When we make the first commit HEAD moves to that commit, and then we make another commit HEAD moves along that and along that. Now we can switch between these branches we can check out one or the other, so if we've have our new branch checked out well then HEAD is pointing at the last commit of the current branch, new branch. If we check out our master branch and switch back there. Well guess what? HEAD moves to point to the tip of the current branch that we have checked out their, master. And if we were to check out new branch again it would switch back and forth.
So HEAD always points to the tip of the currently checked out branch from the repository, don't worry too much of this branching stuff doesn't make total sense just yet we'll get to that later on, and you can always come back and review this movie than if you need to. Let's go to the command line and see how Git actually keeps track of HEAD. So here I am inside my first Git project directory, and you'll remember that inside there we had a folder called .git. So let's change into that folder and just take a peek here, you don't have to follow along with me, if you don't want you can just watch.
Let's look what's in that directory and look here there is a file called HEAD, and that's what Git uses to know where the HEAD is pointing. What is HEAD currently pointing to? I'll take a look at what's inside that file just say cat HEAD, and you'll notice that it says it refers to refs/heads/master, it doesn't point to a current commit, it points to a current branch, but that current branch has a tip it has a latest one, and that is maintained in this refs folder. So it's pointing into this folder, let's go inside refs, let's take a look at what's in there, you'll see that it has heads, and it tells us it's inside refs/heads and master.
So sure enough if we go in heads, we'll see that there is something in there called master, and if we take a look at master, there it is there is the commit that's the current commit that HEAD is pointing to. so it says all right, Git you want to know where HEAD points?

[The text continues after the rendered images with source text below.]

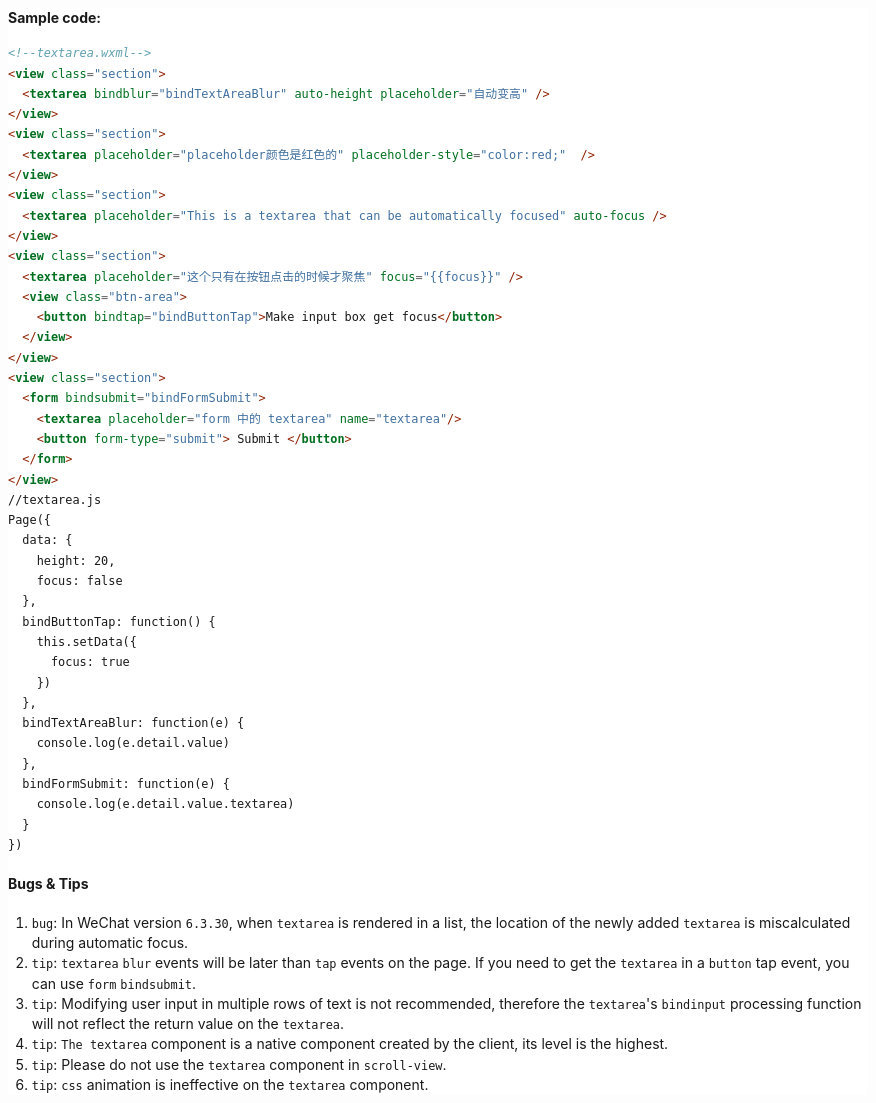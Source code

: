 **Sample code:**

```html
<!--textarea.wxml-->
<view class="section">
  <textarea bindblur="bindTextAreaBlur" auto-height placeholder="自动变高" />
</view>
<view class="section">
  <textarea placeholder="placeholder颜色是红色的" placeholder-style="color:red;"  />
</view>
<view class="section">
  <textarea placeholder="This is a textarea that can be automatically focused" auto-focus />
</view>
<view class="section">
  <textarea placeholder="这个只有在按钮点击的时候才聚焦" focus="{{focus}}" />
  <view class="btn-area">
    <button bindtap="bindButtonTap">Make input box get focus</button>
  </view>
</view>
<view class="section">
  <form bindsubmit="bindFormSubmit">
    <textarea placeholder="form 中的 textarea" name="textarea"/>
    <button form-type="submit"> Submit </button>
  </form>
</view>
//textarea.js
Page({
  data: {
    height: 20,
    focus: false
  },
  bindButtonTap: function() {
    this.setData({
      focus: true
    })
  },
  bindTextAreaBlur: function(e) {
    console.log(e.detail.value)
  },
  bindFormSubmit: function(e) {
    console.log(e.detail.value.textarea)
  }
})
```

#### Bugs & Tips

1. `bug`: In WeChat version `6.3.30`, when `textarea` is rendered in a list, the location of the newly added `textarea` is miscalculated during automatic focus.
2. `tip`: `textarea` `blur` events will be later than `tap` events on the page. If you need to get the `textarea` in a `button` tap event, you can use `form` `bindsubmit`.
3. `tip`: Modifying user input in multiple rows of text is not recommended, therefore the `textarea`'s `bindinput` processing function will not reflect the return value on the `textarea`.
4. `tip`: `The textarea` component is a native component created by the client, its level is the highest.
5. `tip`: Please do not use the `textarea` component in `scroll-view`.
6. `tip`: `css` animation is ineffective on the `textarea` component.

Go look in a file called HEAD. HEAD tells me to go look inside refs/heads/master, and when I look in that file refs/heads/master points to 7aa195bd44ea et cetera, yours maybe different. Now what is that commit? Well, if we take a look at our log, git log, there it is 7aa195bd44a.
So that's the first commits the initial commit that I've made that's where it points to. You can use HEAD a lot in Git as a reference to the tip of the current branch, right. That's what we're saying when we say HEAD is the tip of the currently checked out branch. And in fact when I say git log it's actually the same thing is saying git log HEAD. Starting at the HEAD tell me what's their, start logging from the HEAD going backwards. So I think it's important to demystify this concept of HEAD. I think a lot of people start with Git and don't have a good understanding of what the HEAD is at the beginning. And then when it starts popping up later on, you start seeing references to HEAD you're like, wait a minute what is this thing, what is HEAD? Well, now you know.
Now you have an understanding that HEAD is just a pointer that goes to the tip of the current branch in the repository.